Senarist Brad Ingelsby seyirciyi kolayca avucunun içine alabileceği ucuz hilelere başvurmamış, klişelerden mümkün mertebe uzak durmuş. Kötülüğü ıslıklamadan, iyiliği göze sokmadan Easttown'un soğuk ve puslu havasını solutuyor bize. Zengin bir duygu yelpazesi açarak…

Yedi bölüm boyunca aralanan sadece iki kriminal vak'anın sis perdesi değil, aynı zamanda Amerika'nın gerçek manzarasına açılan kör pencere.

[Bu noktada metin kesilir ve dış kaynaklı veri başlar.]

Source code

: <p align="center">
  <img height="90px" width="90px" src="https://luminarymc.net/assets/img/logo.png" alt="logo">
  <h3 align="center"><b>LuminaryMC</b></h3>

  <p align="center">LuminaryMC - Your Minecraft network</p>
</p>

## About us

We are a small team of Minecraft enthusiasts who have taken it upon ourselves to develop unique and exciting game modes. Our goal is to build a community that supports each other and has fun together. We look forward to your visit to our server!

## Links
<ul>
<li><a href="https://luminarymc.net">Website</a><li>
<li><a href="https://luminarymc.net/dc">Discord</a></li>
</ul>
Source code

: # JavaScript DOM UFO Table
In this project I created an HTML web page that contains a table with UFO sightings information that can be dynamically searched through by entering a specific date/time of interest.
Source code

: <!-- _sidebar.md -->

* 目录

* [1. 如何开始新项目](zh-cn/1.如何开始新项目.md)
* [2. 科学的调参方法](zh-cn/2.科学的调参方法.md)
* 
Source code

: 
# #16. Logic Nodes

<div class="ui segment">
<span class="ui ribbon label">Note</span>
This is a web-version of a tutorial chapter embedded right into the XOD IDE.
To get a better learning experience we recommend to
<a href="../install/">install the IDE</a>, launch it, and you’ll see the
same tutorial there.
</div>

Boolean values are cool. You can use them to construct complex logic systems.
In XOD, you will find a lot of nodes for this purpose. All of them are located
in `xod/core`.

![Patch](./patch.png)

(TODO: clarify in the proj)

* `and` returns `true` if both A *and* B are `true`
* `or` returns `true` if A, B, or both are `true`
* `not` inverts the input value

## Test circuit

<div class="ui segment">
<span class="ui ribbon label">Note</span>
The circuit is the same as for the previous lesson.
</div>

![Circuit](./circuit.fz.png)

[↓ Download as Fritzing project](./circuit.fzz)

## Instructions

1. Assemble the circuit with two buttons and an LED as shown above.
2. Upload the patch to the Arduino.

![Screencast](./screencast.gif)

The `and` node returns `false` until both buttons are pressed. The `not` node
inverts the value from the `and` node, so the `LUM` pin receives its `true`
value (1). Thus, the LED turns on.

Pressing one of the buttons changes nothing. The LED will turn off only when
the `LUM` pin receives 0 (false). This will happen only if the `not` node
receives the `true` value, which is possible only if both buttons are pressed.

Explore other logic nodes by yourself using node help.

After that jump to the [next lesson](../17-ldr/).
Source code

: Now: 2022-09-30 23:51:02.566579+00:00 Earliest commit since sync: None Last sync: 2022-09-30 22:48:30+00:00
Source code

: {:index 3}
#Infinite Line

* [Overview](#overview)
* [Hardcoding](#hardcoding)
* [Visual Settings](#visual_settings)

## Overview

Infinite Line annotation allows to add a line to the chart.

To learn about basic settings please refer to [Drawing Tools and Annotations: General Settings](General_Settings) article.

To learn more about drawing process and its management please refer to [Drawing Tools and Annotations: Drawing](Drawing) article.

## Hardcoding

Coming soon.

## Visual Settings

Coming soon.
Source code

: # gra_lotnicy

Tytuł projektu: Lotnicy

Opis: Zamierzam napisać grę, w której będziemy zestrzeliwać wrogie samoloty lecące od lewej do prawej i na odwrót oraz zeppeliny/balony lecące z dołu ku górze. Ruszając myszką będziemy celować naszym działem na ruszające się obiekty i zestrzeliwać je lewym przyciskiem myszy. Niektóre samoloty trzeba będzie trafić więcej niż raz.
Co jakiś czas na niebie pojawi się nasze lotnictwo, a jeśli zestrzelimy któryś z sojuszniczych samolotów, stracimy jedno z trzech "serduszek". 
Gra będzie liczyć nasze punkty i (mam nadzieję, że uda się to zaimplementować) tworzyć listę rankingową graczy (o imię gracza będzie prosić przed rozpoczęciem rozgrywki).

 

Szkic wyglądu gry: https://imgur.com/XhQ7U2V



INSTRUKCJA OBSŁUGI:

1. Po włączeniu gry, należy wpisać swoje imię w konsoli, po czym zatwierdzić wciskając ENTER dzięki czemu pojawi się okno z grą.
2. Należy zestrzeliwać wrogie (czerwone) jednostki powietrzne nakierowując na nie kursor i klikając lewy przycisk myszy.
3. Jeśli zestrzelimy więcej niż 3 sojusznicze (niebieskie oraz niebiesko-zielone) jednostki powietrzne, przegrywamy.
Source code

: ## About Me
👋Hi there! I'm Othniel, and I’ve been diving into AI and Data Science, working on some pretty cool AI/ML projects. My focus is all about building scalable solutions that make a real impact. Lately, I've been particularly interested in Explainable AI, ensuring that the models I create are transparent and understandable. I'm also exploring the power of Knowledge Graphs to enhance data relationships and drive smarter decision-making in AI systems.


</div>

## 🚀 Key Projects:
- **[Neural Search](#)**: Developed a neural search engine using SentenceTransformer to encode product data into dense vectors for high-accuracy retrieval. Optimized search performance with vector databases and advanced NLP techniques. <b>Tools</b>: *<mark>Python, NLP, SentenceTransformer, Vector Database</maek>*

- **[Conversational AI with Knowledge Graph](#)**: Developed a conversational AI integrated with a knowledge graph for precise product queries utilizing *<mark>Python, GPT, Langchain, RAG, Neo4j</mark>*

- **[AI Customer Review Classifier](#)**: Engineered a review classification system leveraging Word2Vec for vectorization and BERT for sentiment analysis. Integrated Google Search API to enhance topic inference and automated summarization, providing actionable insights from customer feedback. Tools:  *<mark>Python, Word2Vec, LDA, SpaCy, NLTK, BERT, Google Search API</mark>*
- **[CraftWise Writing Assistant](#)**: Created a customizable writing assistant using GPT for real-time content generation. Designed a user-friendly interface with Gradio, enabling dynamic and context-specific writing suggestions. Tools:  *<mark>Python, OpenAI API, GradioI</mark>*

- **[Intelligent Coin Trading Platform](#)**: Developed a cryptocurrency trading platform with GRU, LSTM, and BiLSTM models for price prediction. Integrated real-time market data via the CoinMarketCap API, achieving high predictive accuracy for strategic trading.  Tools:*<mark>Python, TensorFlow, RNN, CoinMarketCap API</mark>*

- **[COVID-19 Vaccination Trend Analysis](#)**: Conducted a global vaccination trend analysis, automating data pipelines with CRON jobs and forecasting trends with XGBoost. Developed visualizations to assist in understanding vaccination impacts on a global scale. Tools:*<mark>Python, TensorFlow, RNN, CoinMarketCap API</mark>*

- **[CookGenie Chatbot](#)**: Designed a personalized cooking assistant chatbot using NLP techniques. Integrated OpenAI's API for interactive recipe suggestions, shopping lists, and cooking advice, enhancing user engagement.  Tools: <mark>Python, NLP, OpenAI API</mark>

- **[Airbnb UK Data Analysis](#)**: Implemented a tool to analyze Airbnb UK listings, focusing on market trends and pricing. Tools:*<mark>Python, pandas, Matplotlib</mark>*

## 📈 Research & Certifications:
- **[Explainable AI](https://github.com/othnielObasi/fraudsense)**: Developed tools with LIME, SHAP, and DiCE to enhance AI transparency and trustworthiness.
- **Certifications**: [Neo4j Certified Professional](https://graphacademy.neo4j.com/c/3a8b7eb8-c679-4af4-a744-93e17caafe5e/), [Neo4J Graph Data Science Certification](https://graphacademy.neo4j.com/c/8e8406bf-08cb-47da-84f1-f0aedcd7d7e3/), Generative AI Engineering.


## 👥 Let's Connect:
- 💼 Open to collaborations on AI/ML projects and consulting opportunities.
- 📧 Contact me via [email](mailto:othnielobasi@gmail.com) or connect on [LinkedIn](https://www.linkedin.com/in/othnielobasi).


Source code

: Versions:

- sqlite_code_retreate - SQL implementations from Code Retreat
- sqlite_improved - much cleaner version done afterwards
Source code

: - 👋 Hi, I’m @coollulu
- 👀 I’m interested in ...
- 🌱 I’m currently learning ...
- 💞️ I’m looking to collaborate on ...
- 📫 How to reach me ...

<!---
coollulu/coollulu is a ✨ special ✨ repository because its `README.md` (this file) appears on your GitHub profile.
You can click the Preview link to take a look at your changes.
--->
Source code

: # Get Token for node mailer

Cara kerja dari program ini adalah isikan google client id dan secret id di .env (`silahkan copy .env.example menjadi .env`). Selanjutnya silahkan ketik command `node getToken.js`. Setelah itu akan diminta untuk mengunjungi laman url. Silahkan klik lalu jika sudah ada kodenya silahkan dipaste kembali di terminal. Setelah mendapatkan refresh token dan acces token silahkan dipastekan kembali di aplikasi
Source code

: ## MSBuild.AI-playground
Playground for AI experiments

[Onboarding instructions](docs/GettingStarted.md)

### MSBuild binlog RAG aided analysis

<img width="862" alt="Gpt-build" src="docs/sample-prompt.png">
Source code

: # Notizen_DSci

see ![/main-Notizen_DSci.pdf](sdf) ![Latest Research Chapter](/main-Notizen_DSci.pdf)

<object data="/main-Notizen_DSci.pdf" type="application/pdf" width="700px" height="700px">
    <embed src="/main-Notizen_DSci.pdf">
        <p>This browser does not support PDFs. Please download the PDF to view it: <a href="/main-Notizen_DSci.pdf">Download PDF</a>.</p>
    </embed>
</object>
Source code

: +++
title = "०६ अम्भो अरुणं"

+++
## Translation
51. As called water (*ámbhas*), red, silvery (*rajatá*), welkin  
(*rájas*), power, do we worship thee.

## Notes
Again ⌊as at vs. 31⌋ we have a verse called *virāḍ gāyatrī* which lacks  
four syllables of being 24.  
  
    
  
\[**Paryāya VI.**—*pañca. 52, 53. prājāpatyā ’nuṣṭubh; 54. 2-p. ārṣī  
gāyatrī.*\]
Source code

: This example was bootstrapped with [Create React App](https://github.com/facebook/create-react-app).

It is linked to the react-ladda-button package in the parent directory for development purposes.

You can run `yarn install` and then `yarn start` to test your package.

Uyuşturucu bataklığına saplanan gençlerin hırsızlığa ve fuhuşa sürüklenmesi, rastgele ilişkilerde hamile kalan ergenlik çağındaki kızların baba evinde hayata tutunma çabası, faturayı ödeyemediği için evinin doğalgazı kesilen siyah gencin günü kurtarmak için suça bulaşması, kaçırılıp bodrumda hapsedilen kızların kurtarıldıktan sonra kendilerini bulma çabaları vs.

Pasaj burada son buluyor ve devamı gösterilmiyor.